« Des mauvaises herbes des champs aux bonnes herbes des villes », le projet animé par Philippe Duffaut, formateur en aménagement paysager et en économie au centre de formation par apprentissage d’Agropolis à Montpellier offre un véritable voyage agronomique à travers l’histoire, les approches et les territoires. Dans des parcelles aménagées et cultivées par des apprentis, céréales et plantes messicoles se côtoient pour constituer une frise de la préhistoire à nos jours. L’objectif pédagogique est d’inviter les apprentis à réfléchir sur les pratiques, éveiller leur curiosité sur l’histoire et connaître les techniques favorables à la biodiversité. Le projet a été sélectionné pour le forum des enseignants innovantsorganisé par le Café Pédagogique et des associations d’enseignants qui se déroulera à Orléans les 1er et 2 juin prochains.
L’idée est née en 2007 dans le cadre d’un réseau informel autour du thème des plantes messicoles animé par l’Institut d’Education à l’agro-environnement de Florac, une structure dépendant de Supagro. Coquelicots, bleuets, camomille, nigelles, les plantes messicoles colorent les champs et méritent bien un réseau pour leur ôter l’épithète de « mauvaises herbes ». Enseignants, agriculteurs, gestionnaires de l’espace naturel, scientifiques, la biodiversité rassemblait au sein de ce réseau. Des stages pour les enseignants étaient organisés et l’équipe de Supagro Florac venait apporter son appui par une visite dans les établissements impliqués. Cet accompagnement est pour Philippe Duffaut un atout certain de l’enseignement agricole. Florac fait partie du SNA, système National d’Appui qui apporte son aide aux établissements dans des domaines aussi variés que l’innovation pédagogique, l’innovation scientifique ou encore l’élaboration des projets d’établissement. Sur son projet, Philippe Duffaut a reçu l’aide de « gens bienveillants », dans le réseau mais aussi dans la proximité géographique du CFA Agropolis.

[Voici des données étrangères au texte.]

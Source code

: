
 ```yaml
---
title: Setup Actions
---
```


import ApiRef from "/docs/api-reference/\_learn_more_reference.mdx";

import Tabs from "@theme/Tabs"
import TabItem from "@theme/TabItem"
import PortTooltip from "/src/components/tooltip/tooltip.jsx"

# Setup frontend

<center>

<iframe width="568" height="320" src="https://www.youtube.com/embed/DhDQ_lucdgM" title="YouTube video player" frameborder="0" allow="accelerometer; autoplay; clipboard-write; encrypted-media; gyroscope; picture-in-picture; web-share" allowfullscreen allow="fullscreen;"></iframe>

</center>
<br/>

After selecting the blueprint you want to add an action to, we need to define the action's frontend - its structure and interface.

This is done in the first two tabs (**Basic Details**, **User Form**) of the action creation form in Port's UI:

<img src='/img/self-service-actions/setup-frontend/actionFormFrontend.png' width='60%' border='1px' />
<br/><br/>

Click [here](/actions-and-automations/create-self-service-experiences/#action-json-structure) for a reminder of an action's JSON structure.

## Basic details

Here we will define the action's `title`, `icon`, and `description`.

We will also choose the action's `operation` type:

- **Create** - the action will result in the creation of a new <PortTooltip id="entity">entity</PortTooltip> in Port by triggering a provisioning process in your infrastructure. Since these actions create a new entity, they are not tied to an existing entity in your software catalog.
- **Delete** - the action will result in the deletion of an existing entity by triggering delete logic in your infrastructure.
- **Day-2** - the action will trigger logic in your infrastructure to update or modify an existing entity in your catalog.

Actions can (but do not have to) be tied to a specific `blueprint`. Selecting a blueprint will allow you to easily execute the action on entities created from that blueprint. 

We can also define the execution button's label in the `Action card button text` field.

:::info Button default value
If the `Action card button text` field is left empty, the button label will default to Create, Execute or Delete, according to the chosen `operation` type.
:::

Le CFA Agropolis fait partie de l’établissement d’enseignement agricole public de l’Herault, qui, comme tous les établissements de ce système éducatif particulier, a dans ses missions la contribution aux activités de développement, d’expérimentation et d’innovation agricoles. Le projet de Philippe Duffaut entre totalement dans cet axe. Il bénéficie de la proximité de l’Inra et du CIHEAM (Centre international des hautes études agronomiques méditerranéennes), deux éminents lieux de recherche scientifique en matière agronomique. « Dans un rayon de 1 km, il ya beaucoup de gens qui savent ». Une proximité scientifique bienveillante est effectivement un atout de taille. Car après avoir eu l’idée de constituer une frise historique pour retracer l’histoire des céréales du néolithique à nos jours, il a fallu trouver des graines. L’Inra de Mauguio, lui en a donné, le conservatoire de Clermont Ferrand aussi. Pour les plantes messicoles, la tâche était un peu plus compliquée puisqu’elles ne sont pas commercialisées. Le réseau informel a fourni des contacts avec le conservatoire botanique des Pyrénées Orientales ou avec l’archéo-botaniste L. Boubi.
Une fois les graines collectées, les apprentis en CAP horticulture entrent en action pour les élever, les faire pousser. Le résultat n’est parfois pas celui escompté avec des plantes qui ne correspondent pas à l’étiquette. Mais les avantages pédagogiques sont indéniables : tous les stades de croissance de la plante, une plante parfois méconnue, sont observés favorisant ainsi l’acquisition de compétences dans le domaine de la reconnaissance des végétaux. L’activité attise la curiosité des apprentis.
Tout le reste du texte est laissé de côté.